Reply to Objection: 1. Fornication is reckoned in conjunction with these things, not as being on a par with them in sinfulness, but because the matters mentioned there were equally liable to cause dispute between Jews and Gentiles, and thus prevent them from agreeing unanimously. For among the Gentiles, fornication was not deemed unlawful, on account of the corruption of natural reason: whereas the Jews, taught by the Divine law, considered it to be unlawful. The other things mentioned were loathsome to the Jews through custom introduced by the law into their daily life. Hence the Apostles forbade these things to the Gentiles, not as though they were unlawful in themselves, but because they were loathsome to the Jews, as stated above (I-II 103,4, ad 3).
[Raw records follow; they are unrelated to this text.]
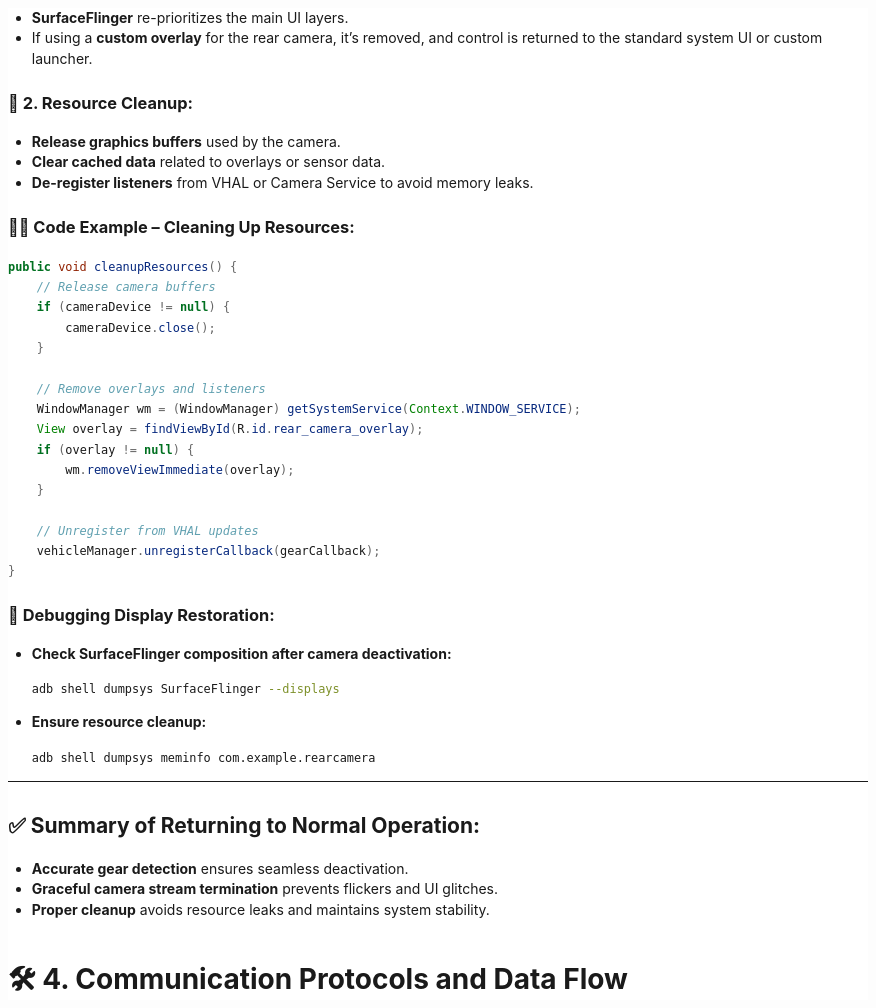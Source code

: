 - **SurfaceFlinger** re-prioritizes the main UI layers.
- If using a **custom overlay** for the rear camera, it’s removed, and control is returned to the standard system UI or custom launcher.

### 🧹 **2. Resource Cleanup:**

- **Release graphics buffers** used by the camera.
- **Clear cached data** related to overlays or sensor data.
- **De-register listeners** from VHAL or Camera Service to avoid memory leaks.

### 🧑‍💻 **Code Example – Cleaning Up Resources:**

```java
public void cleanupResources() {
    // Release camera buffers
    if (cameraDevice != null) {
        cameraDevice.close();
    }

    // Remove overlays and listeners
    WindowManager wm = (WindowManager) getSystemService(Context.WINDOW_SERVICE);
    View overlay = findViewById(R.id.rear_camera_overlay);
    if (overlay != null) {
        wm.removeViewImmediate(overlay);
    }

    // Unregister from VHAL updates
    vehicleManager.unregisterCallback(gearCallback);
}
```

### 🧰 **Debugging Display Restoration:**

- **Check SurfaceFlinger composition after camera deactivation:**
  ```bash
  adb shell dumpsys SurfaceFlinger --displays
  ```
- **Ensure resource cleanup:**
  ```bash
  adb shell dumpsys meminfo com.example.rearcamera
  ```

---

## ✅ **Summary of Returning to Normal Operation:**

- **Accurate gear detection** ensures seamless deactivation.
- **Graceful camera stream termination** prevents flickers and UI glitches.
- **Proper cleanup** avoids resource leaks and maintains system stability.

<div style="page-break-after: always;"></div>

# 🛠️ **4. Communication Protocols and Data Flow**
2. Fornication is said to be a sin, because it is contrary to right reason. Now man's reason is right, in so far as it is ruled by the Divine Will, the first and supreme rule. Wherefore that which a man does by God's will and in obedience to His command, is not contrary to right reason, though it may seem contrary to the general order of reason: even so, that which is done miraculously by the Divine power is not contrary to nature, though it be contrary to the usual course of nature. Therefore just as Abraham did not sin in being willing to slay his innocent son, because he obeyed God, although considered in itself it was contrary to right human reason in general, so, too, Osee sinned not in committing fornication by God's command. Nor should such a copulation be strictly called fornication, though it be so called in reference to the general course of things. Hence Augustine says (Confess. iii, 8): "When God commands a thing to be done against the customs or agreement of any people, though it were never done by them heretofore, it is to be done"; and afterwards he adds: "For as among the powers of human society, the greater authority is obeyed in preference to the lesser, so must God in preference to all."
3. Abraham and Jacob went in to their handmaidens with no purpose of fornication, as we shall show further on when we treat of matrimony (XP, Question , Article , ad 2). As to Juda there is no need to excuse him, for he also caused Joseph to be sold.
4. Simple fornication is contrary to the love of our neighbor, because it is opposed to the good of the child to be born, as we have shown, since it is an act of generation accomplished in a manner disadvantageous to the future child.
5. A person, who, while given to works of piety, yields to the inconstancy of the flesh, is freed from eternal loss, in so far as these works dispose him to receive the grace to repent, and because by such works he makes satisfaction for his past inconstancy; but not so as to be freed by pious works, if he persist in carnal inconstancy impenitent until death.
6. One copulation may result in the begetting of a man, wherefore inordinate copulation, which hinders the good of the future child, is a mortal sin as to the very genus of the act, and not only as to the inordinateness of concupiscence. On the other hand, one meal does not hinder the good of a man's whole life, wherefore the act of gluttony is not a mortal sin by reason of its genus. It would, however, be a mortal sin, if a man were knowingly to partake of a food which would alter the whole condition of his life, as was the case with Adam.Nor is it true that fornication is the least of the sins comprised under lust, for the marriage act that is done out of sensuous pleasure is a lesser sin.